Brief - Report each line of the data that includes the word "server".

Source material -
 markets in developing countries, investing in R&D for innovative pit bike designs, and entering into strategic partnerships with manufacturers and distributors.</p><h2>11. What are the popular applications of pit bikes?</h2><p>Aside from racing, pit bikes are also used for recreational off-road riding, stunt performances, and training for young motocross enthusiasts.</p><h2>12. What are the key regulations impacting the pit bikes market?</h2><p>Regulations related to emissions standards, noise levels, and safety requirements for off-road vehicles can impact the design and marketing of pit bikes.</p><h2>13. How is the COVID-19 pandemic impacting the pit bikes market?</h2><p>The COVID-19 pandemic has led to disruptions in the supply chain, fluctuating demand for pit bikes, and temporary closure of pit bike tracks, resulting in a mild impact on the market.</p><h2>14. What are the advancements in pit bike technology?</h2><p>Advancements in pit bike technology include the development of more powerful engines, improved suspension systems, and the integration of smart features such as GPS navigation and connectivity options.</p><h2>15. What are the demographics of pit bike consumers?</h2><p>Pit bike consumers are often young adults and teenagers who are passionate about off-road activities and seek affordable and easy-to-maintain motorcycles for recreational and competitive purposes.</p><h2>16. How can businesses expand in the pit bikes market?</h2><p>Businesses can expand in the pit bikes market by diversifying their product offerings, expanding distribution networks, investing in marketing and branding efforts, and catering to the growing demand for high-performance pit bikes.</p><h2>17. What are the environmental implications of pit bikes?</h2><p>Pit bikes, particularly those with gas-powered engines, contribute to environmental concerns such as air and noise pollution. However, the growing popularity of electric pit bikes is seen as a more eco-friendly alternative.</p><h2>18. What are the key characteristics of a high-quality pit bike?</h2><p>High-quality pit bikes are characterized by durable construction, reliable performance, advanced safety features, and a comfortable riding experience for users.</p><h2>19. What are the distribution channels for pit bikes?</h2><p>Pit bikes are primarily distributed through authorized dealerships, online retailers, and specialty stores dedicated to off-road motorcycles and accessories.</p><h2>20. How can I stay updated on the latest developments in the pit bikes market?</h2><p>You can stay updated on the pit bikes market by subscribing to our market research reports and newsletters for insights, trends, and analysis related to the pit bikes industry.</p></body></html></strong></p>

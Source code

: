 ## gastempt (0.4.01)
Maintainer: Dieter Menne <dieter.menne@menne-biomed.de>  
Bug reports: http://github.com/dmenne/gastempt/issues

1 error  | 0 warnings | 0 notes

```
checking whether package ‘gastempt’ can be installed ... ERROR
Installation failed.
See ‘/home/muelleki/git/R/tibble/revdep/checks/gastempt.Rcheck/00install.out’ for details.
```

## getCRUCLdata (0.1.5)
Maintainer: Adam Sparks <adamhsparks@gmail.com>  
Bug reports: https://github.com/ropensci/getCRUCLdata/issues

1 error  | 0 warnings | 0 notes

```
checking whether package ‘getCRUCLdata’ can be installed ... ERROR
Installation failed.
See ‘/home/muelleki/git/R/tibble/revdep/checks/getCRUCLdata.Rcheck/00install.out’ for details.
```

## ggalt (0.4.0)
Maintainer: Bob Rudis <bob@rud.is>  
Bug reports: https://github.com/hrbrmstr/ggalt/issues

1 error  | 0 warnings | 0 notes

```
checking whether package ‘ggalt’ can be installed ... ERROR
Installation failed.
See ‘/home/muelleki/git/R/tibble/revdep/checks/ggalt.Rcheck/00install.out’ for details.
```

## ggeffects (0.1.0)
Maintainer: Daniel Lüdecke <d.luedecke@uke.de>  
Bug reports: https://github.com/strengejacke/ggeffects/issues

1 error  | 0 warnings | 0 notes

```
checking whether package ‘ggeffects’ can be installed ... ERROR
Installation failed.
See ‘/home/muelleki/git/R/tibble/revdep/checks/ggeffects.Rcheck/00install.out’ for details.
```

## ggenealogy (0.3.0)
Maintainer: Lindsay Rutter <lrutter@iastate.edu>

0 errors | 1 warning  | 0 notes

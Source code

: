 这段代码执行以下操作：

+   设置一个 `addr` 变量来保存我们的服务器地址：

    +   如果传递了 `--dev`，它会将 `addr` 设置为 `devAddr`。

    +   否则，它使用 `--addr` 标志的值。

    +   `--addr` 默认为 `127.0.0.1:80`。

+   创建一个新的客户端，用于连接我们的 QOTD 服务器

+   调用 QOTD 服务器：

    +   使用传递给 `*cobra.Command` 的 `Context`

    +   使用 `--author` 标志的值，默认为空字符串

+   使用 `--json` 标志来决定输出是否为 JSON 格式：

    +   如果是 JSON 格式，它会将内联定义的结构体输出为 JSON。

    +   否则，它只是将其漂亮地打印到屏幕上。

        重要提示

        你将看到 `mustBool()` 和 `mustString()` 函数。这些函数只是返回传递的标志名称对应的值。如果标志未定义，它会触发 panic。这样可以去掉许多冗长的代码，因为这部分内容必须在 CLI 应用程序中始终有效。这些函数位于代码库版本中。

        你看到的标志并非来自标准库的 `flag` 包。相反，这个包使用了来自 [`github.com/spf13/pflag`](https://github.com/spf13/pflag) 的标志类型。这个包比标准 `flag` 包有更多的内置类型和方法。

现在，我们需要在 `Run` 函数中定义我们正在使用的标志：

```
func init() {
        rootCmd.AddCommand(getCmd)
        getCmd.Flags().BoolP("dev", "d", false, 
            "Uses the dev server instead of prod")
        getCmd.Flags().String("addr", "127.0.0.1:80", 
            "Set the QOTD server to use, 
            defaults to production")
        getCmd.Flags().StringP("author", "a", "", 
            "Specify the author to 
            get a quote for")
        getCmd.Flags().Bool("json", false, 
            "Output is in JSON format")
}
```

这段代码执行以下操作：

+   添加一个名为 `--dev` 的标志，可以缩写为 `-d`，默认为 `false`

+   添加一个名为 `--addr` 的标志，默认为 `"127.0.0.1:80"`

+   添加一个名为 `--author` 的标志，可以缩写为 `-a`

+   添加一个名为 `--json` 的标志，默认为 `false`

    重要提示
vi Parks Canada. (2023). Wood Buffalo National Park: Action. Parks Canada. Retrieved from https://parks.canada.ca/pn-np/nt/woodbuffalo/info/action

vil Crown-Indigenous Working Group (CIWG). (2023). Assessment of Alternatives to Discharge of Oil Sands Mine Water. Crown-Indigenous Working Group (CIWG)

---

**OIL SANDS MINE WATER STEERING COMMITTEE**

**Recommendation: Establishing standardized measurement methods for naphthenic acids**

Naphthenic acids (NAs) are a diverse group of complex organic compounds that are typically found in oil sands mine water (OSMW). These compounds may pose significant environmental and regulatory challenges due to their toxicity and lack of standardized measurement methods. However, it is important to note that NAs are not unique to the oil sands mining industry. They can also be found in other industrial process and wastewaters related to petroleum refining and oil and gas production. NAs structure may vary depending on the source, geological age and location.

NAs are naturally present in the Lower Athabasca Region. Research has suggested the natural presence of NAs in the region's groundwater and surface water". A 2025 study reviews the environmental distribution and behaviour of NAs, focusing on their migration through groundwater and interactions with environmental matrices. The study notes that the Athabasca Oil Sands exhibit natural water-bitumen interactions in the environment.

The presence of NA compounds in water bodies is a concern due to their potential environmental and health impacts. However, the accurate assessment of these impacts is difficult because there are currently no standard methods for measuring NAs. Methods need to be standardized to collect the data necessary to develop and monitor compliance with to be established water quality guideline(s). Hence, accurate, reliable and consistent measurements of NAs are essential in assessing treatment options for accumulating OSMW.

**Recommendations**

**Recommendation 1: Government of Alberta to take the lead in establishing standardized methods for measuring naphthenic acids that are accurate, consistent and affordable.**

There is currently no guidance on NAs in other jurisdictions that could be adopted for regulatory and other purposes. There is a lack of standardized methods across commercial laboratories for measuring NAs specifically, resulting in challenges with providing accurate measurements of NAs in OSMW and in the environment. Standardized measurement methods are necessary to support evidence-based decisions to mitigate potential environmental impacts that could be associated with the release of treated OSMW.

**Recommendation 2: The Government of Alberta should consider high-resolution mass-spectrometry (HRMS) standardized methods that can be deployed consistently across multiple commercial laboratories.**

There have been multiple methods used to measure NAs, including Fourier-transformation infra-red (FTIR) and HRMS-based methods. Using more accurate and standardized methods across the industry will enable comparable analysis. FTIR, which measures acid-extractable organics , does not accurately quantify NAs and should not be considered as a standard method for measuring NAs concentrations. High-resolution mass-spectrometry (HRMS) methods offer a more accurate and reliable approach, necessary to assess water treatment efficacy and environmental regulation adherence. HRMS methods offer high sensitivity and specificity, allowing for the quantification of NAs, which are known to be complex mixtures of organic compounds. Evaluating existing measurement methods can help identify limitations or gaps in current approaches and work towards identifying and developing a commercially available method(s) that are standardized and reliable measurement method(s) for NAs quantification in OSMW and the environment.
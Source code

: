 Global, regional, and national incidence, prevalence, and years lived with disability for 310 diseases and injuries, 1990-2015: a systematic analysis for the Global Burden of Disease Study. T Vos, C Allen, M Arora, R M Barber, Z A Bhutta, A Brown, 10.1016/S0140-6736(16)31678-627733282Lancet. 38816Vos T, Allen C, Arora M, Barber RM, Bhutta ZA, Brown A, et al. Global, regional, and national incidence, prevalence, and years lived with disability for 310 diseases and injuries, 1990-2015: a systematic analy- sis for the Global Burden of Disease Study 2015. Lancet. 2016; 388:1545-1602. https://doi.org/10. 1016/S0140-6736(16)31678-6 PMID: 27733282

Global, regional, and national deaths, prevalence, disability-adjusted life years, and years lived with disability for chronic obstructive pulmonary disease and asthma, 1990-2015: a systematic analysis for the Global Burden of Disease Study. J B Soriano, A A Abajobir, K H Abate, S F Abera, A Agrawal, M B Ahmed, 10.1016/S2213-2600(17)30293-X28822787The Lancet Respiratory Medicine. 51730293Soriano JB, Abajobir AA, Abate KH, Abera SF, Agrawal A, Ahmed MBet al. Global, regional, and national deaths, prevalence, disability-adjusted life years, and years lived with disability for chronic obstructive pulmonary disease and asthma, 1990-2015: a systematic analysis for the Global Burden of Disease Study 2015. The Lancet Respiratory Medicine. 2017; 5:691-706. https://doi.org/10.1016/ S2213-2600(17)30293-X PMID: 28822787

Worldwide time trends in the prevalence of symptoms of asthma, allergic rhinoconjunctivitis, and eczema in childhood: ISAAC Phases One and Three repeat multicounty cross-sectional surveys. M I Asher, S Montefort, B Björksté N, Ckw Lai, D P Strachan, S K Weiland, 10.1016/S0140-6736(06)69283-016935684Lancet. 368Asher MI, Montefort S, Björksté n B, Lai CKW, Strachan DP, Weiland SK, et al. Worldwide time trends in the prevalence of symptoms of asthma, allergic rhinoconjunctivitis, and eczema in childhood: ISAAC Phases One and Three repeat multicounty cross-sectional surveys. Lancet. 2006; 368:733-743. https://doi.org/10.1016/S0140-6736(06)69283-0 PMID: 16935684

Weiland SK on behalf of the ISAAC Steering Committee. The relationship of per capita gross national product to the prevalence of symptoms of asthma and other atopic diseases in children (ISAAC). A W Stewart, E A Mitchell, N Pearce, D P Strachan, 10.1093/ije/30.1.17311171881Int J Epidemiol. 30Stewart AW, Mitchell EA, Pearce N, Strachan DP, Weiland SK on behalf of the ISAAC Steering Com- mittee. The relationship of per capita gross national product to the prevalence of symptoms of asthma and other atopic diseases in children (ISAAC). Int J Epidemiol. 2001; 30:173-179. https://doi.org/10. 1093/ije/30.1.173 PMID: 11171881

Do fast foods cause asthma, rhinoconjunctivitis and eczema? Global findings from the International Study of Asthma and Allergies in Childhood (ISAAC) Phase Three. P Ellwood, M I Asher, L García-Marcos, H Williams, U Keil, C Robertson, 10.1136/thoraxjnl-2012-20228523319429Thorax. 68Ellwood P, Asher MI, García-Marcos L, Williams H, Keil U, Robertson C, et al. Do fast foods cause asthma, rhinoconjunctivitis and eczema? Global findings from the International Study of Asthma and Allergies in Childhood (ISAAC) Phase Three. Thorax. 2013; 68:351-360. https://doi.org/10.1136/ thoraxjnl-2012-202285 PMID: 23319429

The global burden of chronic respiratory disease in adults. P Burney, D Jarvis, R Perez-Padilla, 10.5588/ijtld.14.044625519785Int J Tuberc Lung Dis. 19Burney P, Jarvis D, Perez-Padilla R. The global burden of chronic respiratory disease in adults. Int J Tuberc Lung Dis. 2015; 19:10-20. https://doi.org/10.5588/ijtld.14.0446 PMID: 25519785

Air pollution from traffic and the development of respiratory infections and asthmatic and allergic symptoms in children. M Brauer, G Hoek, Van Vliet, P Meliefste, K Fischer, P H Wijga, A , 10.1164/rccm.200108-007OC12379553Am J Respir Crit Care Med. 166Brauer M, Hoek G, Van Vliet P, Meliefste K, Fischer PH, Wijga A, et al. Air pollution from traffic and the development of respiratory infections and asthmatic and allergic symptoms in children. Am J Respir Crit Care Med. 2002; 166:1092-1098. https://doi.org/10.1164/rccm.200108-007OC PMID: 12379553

Response for this exercise -
            "Uses the dev server instead of prod")
            "Set the QOTD server to use, 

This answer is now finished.